This repo is the official implementation for paper: Balanced Classification: A Unified Framework for Long-Tailed Object Detection (Accepted by IEEE Transactions on Multimedia).
2023-08-19: We upload visualizations of different methods to this repo!
2023-08-15: We update the downloading urls of annotations for LVIS dataset (see issue #1), which are expired.
2023-08-14: Our paper receives publicity from the 极市平台!
2023-08-09: Our paper is reported and interpreted by CVHub!
2023-08-03: Our paper is accepted by IEEE Transactions on Multimedia (TMM) and to be published!

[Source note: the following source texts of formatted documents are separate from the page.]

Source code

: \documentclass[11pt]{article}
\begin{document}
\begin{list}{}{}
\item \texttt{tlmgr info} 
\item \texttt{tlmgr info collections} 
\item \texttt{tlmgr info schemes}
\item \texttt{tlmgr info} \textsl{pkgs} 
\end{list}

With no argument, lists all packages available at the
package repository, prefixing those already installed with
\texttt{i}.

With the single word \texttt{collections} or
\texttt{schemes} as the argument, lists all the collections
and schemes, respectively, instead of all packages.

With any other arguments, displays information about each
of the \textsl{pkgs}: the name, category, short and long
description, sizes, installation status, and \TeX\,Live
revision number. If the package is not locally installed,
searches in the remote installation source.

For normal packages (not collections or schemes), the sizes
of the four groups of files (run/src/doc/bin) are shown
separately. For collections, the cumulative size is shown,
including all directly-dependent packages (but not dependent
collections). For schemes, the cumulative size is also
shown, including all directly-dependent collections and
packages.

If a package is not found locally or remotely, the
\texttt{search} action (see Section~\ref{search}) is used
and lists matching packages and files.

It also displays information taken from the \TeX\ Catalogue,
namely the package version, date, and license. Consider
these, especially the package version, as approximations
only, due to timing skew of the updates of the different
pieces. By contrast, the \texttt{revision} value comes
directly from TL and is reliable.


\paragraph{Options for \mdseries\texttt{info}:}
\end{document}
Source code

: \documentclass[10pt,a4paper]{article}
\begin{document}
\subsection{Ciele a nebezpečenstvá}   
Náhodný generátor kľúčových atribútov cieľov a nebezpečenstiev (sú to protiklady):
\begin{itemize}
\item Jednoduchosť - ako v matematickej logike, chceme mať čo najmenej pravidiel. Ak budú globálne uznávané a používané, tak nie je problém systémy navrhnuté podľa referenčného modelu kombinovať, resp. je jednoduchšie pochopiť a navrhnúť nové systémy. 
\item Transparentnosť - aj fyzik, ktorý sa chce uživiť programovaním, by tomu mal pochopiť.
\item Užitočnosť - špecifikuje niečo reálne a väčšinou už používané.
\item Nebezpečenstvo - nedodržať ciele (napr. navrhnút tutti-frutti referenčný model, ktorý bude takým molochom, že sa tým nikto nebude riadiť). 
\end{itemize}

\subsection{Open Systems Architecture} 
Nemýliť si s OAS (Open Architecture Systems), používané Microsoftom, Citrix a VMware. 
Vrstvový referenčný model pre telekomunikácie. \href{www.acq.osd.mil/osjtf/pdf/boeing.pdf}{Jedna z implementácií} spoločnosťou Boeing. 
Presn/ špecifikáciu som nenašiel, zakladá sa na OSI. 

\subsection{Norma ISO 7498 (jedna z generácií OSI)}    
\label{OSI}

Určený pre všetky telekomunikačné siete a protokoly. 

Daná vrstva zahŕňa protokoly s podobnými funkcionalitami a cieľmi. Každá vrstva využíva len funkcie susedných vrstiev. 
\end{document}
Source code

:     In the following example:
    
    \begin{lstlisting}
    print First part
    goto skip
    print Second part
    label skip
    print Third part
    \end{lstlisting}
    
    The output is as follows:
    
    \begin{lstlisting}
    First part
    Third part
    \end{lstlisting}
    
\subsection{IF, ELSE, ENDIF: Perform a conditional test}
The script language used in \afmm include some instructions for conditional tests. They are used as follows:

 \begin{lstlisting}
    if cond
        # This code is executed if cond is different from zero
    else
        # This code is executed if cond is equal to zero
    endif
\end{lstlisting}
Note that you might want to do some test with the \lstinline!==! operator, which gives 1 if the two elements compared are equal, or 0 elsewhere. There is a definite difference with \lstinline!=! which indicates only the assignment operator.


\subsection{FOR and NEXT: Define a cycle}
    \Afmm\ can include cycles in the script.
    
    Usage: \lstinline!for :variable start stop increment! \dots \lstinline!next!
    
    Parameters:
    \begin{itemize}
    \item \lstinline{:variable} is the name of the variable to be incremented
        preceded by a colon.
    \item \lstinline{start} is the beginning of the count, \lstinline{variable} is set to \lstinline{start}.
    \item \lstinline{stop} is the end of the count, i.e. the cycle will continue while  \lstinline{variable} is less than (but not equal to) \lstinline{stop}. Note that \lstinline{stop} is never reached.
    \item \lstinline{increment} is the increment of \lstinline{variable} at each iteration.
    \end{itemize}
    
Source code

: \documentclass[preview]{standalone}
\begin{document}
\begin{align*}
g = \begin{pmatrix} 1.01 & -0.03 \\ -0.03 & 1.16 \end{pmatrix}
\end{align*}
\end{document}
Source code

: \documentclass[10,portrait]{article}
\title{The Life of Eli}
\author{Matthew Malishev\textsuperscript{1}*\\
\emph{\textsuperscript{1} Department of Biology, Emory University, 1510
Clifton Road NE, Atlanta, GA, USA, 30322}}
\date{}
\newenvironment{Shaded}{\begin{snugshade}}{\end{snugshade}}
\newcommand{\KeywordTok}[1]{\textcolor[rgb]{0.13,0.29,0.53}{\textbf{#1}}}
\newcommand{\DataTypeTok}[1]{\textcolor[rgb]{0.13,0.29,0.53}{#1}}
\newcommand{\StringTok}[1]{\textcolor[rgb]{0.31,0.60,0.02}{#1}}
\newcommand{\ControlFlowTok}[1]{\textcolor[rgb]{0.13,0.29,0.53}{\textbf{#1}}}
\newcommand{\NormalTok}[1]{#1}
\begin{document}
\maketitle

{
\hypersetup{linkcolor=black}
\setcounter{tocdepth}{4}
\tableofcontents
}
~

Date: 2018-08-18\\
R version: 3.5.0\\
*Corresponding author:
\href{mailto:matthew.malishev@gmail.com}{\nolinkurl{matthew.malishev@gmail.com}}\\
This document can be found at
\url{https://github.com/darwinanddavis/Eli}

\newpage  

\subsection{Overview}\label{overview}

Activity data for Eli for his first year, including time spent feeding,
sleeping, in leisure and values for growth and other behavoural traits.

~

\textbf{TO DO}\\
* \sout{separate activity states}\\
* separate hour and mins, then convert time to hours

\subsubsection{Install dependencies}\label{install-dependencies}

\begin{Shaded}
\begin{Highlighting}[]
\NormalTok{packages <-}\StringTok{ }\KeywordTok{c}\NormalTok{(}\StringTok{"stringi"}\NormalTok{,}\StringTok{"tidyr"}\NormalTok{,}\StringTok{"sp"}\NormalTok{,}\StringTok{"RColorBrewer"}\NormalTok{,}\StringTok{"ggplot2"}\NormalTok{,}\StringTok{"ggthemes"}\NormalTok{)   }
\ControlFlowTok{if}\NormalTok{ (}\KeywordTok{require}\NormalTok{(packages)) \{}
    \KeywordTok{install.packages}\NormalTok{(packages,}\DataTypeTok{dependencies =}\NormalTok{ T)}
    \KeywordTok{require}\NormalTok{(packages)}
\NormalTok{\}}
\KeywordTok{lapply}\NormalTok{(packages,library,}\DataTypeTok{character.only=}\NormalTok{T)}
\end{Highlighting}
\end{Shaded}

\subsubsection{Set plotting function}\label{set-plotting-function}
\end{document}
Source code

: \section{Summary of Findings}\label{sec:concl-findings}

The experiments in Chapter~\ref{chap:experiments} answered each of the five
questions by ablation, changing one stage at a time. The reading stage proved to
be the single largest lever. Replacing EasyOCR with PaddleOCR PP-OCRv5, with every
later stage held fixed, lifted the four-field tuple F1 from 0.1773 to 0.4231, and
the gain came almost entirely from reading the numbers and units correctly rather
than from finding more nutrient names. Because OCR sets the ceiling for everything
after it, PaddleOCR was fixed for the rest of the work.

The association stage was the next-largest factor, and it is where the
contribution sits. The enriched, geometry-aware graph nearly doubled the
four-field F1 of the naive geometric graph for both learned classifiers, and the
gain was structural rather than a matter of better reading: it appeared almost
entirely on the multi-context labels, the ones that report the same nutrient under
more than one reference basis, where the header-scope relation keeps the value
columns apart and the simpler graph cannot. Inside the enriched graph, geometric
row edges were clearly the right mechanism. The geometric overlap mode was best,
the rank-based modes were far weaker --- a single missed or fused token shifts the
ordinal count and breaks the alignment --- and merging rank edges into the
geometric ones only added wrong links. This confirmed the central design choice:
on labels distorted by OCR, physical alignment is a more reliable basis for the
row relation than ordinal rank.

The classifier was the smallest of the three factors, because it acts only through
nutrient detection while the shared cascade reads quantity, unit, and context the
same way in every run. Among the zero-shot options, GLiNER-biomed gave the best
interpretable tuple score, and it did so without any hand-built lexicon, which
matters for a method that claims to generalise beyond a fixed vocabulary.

- Integrate other SOTA methods to this repo
- Release pretrained Faster R-CNN detector with Swin Transformer as backbone
Conventional detectors suffer from performance degradation when dealing with long-tailed data due to a classification bias towards the majority head categories. In this paper, we contend that the learning bias originates from two factors: 1) the unequal competition arising from the imbalanced distribution of foreground categories, and 2) the lack of sample diversity in tail categories. To tackle these issues, we introduce a unified framework called BAlanced CLassification (BACL), which enables adaptive rectification of category distribution disparities and dynamic intensification of sample diversities in a synchronized manner. Specifically, a novel foreground classification balance loss (FCBL) is developed to ameliorate the domination of head categories and shift attention to difficult-to-differentiate categories by introducing pairwise class-aware margins and auto-adjusted weight terms, respectively. This loss prevents the over-suppression of tail categories by dominant head categories in the context of unequal competition. Moreover, we propose a dynamic feature hallucination module (FHM), which expands the representation of tail categories in the feature space by synthesizing hallucinated samples to introduce additional data variances. In this divide-and-conquer approach, BACL sets the new state-of-the-art on the challenging LVIS benchmark with a decoupled training pipeline, surpassing vanilla Faster R-CNN with ResNet-50-FPN by 5.8% AP and 16.1% AP for overall and tail categories. Extensive experiments demonstrate that BACL consistently achieves performance improvements across various datasets with different backbones and architectures.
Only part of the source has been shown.